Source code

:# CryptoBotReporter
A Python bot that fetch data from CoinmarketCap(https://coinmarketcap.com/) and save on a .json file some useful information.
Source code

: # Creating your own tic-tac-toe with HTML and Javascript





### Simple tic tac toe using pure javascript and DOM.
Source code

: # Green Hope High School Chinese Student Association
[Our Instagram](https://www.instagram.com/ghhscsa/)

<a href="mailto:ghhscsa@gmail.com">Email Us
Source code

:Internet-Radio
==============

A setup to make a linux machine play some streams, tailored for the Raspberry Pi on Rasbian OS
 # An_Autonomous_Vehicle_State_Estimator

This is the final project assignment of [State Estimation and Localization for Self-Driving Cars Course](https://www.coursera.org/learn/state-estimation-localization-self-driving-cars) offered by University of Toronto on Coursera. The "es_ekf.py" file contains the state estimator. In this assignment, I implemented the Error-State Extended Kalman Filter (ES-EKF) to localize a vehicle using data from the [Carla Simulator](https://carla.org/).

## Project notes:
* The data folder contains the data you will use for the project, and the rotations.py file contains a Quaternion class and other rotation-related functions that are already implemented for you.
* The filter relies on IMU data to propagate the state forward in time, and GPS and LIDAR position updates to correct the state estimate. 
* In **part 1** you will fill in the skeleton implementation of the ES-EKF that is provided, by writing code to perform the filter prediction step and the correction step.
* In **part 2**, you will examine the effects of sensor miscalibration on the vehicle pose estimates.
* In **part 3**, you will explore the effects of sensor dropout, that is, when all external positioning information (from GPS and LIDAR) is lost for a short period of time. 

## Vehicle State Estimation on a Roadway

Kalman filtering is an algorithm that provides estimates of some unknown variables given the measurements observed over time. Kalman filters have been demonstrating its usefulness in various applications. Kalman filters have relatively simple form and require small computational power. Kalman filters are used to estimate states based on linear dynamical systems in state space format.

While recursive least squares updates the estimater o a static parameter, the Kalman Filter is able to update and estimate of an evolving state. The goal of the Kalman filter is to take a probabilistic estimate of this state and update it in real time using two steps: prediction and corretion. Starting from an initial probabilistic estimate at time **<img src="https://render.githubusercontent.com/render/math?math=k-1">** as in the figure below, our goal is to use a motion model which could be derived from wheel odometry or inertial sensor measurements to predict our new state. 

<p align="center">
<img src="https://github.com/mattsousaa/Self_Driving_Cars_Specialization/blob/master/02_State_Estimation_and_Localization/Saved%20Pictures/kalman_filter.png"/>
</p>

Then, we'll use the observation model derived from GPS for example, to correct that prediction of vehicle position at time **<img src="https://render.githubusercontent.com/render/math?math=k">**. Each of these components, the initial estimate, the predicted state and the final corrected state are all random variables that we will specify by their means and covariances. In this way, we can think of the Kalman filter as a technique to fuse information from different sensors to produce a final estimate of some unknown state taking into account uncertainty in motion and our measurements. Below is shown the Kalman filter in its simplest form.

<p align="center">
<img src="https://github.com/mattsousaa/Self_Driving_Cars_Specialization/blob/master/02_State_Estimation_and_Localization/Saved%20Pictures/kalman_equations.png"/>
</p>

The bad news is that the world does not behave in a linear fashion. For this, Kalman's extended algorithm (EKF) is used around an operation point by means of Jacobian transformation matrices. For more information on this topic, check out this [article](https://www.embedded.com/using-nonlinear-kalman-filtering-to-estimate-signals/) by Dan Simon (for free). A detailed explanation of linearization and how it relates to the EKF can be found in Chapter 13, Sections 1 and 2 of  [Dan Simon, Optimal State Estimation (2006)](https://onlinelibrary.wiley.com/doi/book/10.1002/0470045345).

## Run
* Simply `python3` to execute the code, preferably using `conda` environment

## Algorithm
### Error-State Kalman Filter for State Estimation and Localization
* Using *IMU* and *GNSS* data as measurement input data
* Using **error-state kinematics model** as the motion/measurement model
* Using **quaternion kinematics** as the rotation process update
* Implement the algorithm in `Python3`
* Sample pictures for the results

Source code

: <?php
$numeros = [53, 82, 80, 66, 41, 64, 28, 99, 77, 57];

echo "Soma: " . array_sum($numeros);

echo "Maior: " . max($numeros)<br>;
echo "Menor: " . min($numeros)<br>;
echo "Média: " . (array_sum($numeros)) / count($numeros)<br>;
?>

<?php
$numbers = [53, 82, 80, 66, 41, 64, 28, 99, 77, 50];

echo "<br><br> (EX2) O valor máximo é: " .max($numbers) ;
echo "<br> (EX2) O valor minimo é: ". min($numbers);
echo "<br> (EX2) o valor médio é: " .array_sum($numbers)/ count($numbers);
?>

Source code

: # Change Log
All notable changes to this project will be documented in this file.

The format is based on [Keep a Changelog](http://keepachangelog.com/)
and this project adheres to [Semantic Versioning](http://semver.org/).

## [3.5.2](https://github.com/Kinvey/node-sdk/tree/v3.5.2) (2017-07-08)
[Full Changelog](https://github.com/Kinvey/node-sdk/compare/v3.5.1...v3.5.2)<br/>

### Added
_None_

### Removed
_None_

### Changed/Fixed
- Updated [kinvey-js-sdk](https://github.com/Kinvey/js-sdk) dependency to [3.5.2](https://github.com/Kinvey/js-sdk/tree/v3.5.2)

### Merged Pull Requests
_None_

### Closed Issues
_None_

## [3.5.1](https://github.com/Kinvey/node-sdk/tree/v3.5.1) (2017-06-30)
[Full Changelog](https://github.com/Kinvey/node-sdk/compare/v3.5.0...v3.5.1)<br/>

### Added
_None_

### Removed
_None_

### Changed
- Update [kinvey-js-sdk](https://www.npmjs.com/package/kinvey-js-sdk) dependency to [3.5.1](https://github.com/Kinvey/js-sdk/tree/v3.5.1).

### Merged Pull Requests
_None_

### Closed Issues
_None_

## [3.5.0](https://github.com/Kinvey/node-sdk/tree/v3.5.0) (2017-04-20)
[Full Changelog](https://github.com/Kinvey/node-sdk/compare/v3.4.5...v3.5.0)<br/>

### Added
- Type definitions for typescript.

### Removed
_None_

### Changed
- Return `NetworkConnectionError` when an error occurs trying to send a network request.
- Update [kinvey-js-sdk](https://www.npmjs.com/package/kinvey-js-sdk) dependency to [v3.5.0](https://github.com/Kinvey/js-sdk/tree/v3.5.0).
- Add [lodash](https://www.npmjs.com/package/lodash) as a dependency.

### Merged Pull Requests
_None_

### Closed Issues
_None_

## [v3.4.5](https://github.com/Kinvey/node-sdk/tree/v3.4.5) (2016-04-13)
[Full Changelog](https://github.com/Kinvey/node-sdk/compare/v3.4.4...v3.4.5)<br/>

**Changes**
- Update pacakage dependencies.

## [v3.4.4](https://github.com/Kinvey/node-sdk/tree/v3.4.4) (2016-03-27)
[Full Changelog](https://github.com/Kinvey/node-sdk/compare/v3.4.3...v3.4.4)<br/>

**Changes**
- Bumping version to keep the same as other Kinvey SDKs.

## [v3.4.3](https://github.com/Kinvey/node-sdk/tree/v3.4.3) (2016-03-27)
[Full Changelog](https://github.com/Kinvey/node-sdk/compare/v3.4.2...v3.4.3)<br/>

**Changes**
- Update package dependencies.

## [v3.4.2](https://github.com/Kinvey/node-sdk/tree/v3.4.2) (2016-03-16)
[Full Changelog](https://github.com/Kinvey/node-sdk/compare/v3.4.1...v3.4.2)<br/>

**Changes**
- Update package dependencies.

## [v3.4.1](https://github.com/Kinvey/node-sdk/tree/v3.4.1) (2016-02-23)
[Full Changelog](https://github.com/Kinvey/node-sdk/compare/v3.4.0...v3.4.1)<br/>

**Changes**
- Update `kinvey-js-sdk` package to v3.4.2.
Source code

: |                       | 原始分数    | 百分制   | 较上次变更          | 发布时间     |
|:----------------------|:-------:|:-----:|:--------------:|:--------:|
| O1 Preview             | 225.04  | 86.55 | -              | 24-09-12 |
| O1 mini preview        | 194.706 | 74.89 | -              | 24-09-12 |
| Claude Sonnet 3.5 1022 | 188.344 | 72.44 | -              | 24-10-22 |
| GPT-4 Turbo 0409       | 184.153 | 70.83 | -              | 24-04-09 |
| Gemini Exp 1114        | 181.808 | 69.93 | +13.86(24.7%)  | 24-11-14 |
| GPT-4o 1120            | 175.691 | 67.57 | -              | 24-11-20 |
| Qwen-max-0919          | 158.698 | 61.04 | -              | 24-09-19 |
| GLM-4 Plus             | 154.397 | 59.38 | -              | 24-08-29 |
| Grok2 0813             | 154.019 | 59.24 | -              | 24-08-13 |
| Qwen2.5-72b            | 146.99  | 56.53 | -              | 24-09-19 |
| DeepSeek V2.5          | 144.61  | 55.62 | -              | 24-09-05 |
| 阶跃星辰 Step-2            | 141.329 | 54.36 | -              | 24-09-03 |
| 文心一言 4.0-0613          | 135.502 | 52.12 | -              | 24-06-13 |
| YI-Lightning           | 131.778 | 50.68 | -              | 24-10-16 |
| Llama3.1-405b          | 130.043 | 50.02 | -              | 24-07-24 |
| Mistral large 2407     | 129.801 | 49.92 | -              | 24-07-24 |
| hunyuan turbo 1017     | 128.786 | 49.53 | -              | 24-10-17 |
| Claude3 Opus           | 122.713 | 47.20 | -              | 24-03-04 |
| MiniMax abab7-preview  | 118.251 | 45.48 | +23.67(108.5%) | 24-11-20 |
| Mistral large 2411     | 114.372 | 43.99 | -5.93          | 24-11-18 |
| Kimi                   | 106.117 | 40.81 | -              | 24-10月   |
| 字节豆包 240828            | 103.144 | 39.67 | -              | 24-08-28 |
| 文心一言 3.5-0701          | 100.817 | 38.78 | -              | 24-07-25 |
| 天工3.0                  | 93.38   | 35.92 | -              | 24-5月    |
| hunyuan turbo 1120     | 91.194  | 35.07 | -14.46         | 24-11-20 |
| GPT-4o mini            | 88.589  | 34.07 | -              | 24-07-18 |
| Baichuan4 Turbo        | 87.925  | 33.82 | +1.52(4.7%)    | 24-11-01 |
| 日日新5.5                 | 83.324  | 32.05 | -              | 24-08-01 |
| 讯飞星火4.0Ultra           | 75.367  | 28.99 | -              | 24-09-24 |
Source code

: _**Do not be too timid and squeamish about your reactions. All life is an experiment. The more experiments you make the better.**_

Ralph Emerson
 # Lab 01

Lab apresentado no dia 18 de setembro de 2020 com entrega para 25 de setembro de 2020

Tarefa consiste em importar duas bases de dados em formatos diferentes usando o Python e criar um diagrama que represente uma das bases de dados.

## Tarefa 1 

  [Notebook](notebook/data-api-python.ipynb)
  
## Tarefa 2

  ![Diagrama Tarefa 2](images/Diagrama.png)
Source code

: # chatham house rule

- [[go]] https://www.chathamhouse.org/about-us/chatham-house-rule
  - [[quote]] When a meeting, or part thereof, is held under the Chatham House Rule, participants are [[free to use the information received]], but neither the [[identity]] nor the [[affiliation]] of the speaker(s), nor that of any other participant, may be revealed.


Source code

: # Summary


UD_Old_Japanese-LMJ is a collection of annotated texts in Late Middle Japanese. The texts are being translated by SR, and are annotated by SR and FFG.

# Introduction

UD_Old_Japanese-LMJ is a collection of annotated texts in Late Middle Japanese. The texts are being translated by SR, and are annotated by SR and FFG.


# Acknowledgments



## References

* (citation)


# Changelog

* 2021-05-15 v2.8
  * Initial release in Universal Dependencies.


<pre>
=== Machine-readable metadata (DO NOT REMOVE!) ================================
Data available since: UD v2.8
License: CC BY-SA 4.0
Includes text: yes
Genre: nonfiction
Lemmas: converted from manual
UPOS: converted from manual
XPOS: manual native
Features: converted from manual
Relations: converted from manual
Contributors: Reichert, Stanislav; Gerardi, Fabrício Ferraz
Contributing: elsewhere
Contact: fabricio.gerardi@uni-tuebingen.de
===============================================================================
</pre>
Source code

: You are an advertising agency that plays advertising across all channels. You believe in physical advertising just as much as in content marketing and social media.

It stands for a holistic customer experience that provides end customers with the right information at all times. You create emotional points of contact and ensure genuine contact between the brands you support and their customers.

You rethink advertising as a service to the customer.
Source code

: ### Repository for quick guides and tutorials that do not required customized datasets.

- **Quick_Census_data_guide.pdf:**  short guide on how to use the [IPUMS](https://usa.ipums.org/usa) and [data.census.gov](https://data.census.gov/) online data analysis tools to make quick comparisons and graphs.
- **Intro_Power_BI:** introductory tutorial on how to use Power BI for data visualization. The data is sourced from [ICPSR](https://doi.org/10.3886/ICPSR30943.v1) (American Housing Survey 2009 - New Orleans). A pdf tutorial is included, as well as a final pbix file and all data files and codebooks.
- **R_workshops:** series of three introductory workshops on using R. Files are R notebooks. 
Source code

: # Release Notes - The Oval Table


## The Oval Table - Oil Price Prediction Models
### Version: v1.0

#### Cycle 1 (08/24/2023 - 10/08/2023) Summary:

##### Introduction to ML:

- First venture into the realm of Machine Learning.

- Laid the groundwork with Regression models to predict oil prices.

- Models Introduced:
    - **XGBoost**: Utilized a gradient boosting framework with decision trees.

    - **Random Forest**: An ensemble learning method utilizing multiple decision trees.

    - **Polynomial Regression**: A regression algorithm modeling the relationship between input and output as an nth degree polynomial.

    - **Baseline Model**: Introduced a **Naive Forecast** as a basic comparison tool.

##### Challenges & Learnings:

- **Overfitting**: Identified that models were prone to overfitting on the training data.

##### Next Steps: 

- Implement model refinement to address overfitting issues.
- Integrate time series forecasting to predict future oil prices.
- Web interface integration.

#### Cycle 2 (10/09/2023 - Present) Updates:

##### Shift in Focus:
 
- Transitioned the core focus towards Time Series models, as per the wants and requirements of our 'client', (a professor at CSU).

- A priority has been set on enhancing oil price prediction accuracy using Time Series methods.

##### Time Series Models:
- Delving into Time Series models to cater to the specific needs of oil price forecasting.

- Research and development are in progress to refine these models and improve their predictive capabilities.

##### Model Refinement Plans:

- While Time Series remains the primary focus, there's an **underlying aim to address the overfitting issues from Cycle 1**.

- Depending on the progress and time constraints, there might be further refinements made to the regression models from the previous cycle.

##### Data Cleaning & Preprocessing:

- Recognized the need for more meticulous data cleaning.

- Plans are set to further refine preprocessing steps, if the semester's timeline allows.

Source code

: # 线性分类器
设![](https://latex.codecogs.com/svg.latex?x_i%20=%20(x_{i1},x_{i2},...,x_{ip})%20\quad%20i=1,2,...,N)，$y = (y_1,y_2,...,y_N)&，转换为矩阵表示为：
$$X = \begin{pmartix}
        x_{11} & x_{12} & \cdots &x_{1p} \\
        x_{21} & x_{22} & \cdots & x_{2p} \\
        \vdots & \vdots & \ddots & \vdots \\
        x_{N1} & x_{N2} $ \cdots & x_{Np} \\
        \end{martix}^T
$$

• WHAT THIS TASK INVOLVES
Within the material above, output exactly the lines from the one with "- Delving into" through the one with "- While Time", end lines included, and nothing besides.

• SOLVED EXERCISE
- Delving into Time Series models to cater to the specific needs of oil price forecasting.

- Research and development are in progress to refine these models and improve their predictive capabilities.

##### Model Refinement Plans:

- While Time Series remains the primary focus, there's an **underlying aim to address the overfitting issues from Cycle 1**.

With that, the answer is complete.